One thing I've been doing a lot of, is reading my Bible. Like I've discussed, before.
In addition, I've been praying, more and more. Not just for myself, but for others, too.
Television (TV) is something I've been watching a lot of. Unfortunately, I didn't find much to watch last Saturday evening.
So instead, I watched a movie online. I hadn't planned to watch this film. In fact, until I came across it by accident, I didn't even realize this movie was available through the internet.
The movie I watched online is entitled, Carpenters, Karen Carpenter Story. If you'd like to read about the movie, here is a link so you can check it out: http://en.wikipedia.org/wiki/The_Karen_Carpenter_Story.
If you'd like to watch the movie, please click on this link: http://www.youtube.com/watch?v=PIHyovdCMHE.
In the film, there was many songs played. Songs that I adore. And, adore singing.
In the past, I've been told many times about how I sound very much like Karen Carpenter, when I sing The Carpenter's songs.
Not just after I sang one of their songs at the legion, last fall. But also, many years ago.
In the past, I wrote how my next door friend and neighbour called me and asked me to visit with her and her husband. It was then that I found out that whenever I was in the shower singing, her husband would sit in their bathroom, listening to me... if he was upstairs.
This fellow had extreme connections in Toronto. He wanted me to allow him to give me a music career. He loved my singing.
Unfortunately, it didn't happen. I just couldn't do it.
As I've discussed in the past, I had such stage fright, that even if I had known that he had been listening to me sing, I wouldn't have been able to do it. I would have stopped singing.
At the time, I was a believer. One of God's children.

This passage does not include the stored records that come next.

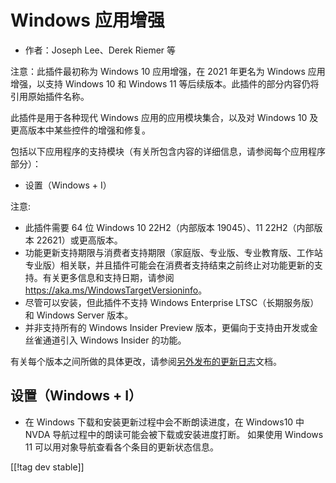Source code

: # Windows 应用增强 #

* 作者：Joseph Lee、Derek Riemer 等

注意：此插件最初称为 Windows 10 应用增强，在 2021 年更名为 Windows 应用增强，以支持 Windows 10 和 Windows
11 等后续版本。此插件的部分内容仍将引用原始插件名称。

此插件是用于各种现代 Windows 应用的应用模块集合，以及对 Windows 10 及更高版本中某些控件的增强和修复。

包括以下应用程序的支持模块（有关所包含内容的详细信息，请参阅每个应用程序部分）：

* 设置（Windows + I）

注意:

* 此插件需要 64 位 Windows 10 22H2（内部版本 19045）、11 22H2（内部版本 22621）或更高版本。
* 功能更新支持期限与消费者支持期限（家庭版、专业版、专业教育版、工作站专业版）相关联，并且插件可能会在消费者支持结束之前终止对功能更新的支持。有关更多信息和支持日期，请参阅
  <https://aka.ms/WindowsTargetVersioninfo>。
* 尽管可以安装，但此插件不支持 Windows Enterprise LTSC（长期服务版）和 Windows Server 版本。
* 并非支持所有的 Windows Insider Preview 版本，更偏向于支持由开发或金丝雀通道引入 Windows Insider 的功能。

有关每个版本之间所做的具体更改，请参阅[另外发布的更新日志][1]文档。

## 设置（Windows + I）

* 在 Windows 下载和安装更新过程中会不断朗读进度，在 Windows10 中 NVDA 导航过程中的朗读可能会被下载或安装进度打断。
  如果使用 Windows 11 可以用对象导航查看各个条目的更新状态信息。

[[!tag dev stable]]

[1]: https://github.com/josephsl/wintenapps/wiki/w10changelog
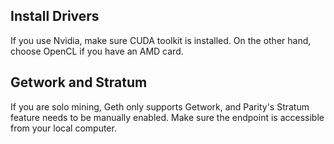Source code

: <!-- TITLE: Troubleshooting Mining -->

## Install Drivers

If you use Nvidia, make sure CUDA toolkit is installed. On the other hand, choose OpenCL if you have an AMD card.

## Getwork and Stratum

If you are solo mining, Geth only supports Getwork, and Parity's Stratum feature needs to be manually enabled. Make sure the endpoint is accessible from your local computer.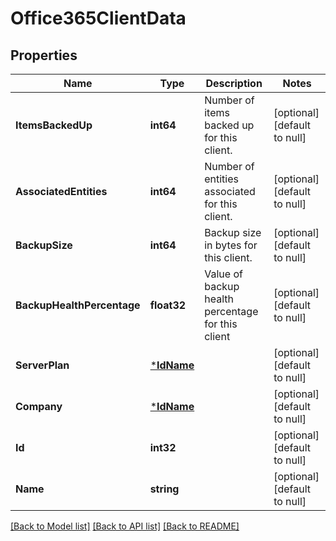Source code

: # Office365ClientData

## Properties
Name | Type | Description | Notes
------------ | ------------- | ------------- | -------------
**ItemsBackedUp** | **int64** | Number of items backed up for this client. | [optional] [default to null]
**AssociatedEntities** | **int64** | Number of entities associated for this client. | [optional] [default to null]
**BackupSize** | **int64** | Backup size in bytes for this client. | [optional] [default to null]
**BackupHealthPercentage** | **float32** | Value of backup health percentage for this client | [optional] [default to null]
**ServerPlan** | [***IdName**](IdName.md) |  | [optional] [default to null]
**Company** | [***IdName**](IdName.md) |  | [optional] [default to null]
**Id** | **int32** |  | [optional] [default to null]
**Name** | **string** |  | [optional] [default to null]

[[Back to Model list]](../README.md#documentation-for-models) [[Back to API list]](../README.md#documentation-for-api-endpoints) [[Back to README]](../README.md)

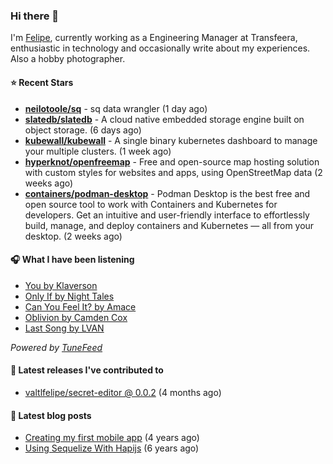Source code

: ### Hi there 👋

I'm [Felipe](https://felipevm.com), currently working as a Engineering Manager at Transfeera, enthusiastic in technology and occasionally write about my experiences. Also a hobby photographer.

#### ⭐ Recent Stars
- **[neilotoole/sq](https://github.com/neilotoole/sq)** - sq data wrangler (1 day ago)
- **[slatedb/slatedb](https://github.com/slatedb/slatedb)** - A cloud native embedded storage engine built on object storage. (6 days ago)
- **[kubewall/kubewall](https://github.com/kubewall/kubewall)** - A single binary kubernetes dashboard to manage your multiple clusters. (1 week ago)
- **[hyperknot/openfreemap](https://github.com/hyperknot/openfreemap)** - Free and open-source map hosting solution with custom styles for websites and apps, using OpenStreetMap data (2 weeks ago)
- **[containers/podman-desktop](https://github.com/containers/podman-desktop)** - Podman Desktop is the best free and open source tool to work with Containers and Kubernetes for developers. Get an intuitive and user-friendly interface to effortlessly build, manage, and deploy containers and Kubernetes — all from your desktop. (2 weeks ago)

#### 🎧 What I have been listening
- [You by Klaverson](https://open.spotify.com/track/2hFModBE7u03YYPuBLtK4t)
- [Only If by Night Tales](https://open.spotify.com/track/71IjhbDK0oLN0coG0NIJtO)
- [Can You Feel It? by Amace](https://open.spotify.com/track/6usdn0wRK74Sgw68nMZQRt)
- [Oblivion by Camden Cox](https://open.spotify.com/track/2eIyg8yc98jIX7g3tsbRcI)
- [Last Song by LVAN](https://open.spotify.com/track/5m9APeIxeKiA9YWNKy8C0Y)

_Powered by [TuneFeed](https://tunefeed.app?ref=valtlfelipe-gh-profile)_ 

#### 🚀 Latest releases I've contributed to


- [valtlfelipe/secret-editor @ 0.0.2](https://github.com/valtlfelipe/secret-editor/releases/tag/0.0.2) (4 months ago)

#### 📄 Latest blog posts
- [Creating my first mobile app](https://felipevm.com/posts/creating-my-first-mobile-app/) (4 years ago)
- [Using Sequelize With Hapijs](https://felipevm.com/posts/using-sequelize-with-hapijs/) (6 years ago)
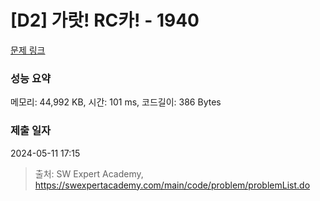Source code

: # [D2] 가랏! RC카! - 1940 

[문제 링크](https://swexpertacademy.com/main/code/problem/problemDetail.do?contestProbId=AV5PjMgaALgDFAUq) 

### 성능 요약

메모리: 44,992 KB, 시간: 101 ms, 코드길이: 386 Bytes

### 제출 일자

2024-05-11 17:15



> 출처: SW Expert Academy, https://swexpertacademy.com/main/code/problem/problemList.do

However, at that time, God was not first (1st) and foremost in my life. My focus was more secular in nature. Unlike, today.
At the time, I didn't realize that this fear was an attack from Satan. In retrospect, I realize that it was.
Had God been first (1st) and foremost in my life at that time, I would have been reading my Bible regularly. And, realized that my life could have been different, had I honoured God, before anything else.
Just as we read in James 4:7, "Submit yourselves therefore to God. Resist the devil, and he will flee from you."
That was then.
Today, things are different. God is first (1st) and foremost in my life. And now, I do everything I can to resist the devil.
God healed me from the fear that prevented me from fulfilling a dream that would have satisfied a desire in my life, back then.
Now, I am grateful any time I am able to sing, and honour my Lord. Whether by singing hymns, or by singing secular songs that I sometimes change lyrics of, to honour Him.
After all, He deserves all the honour and glory!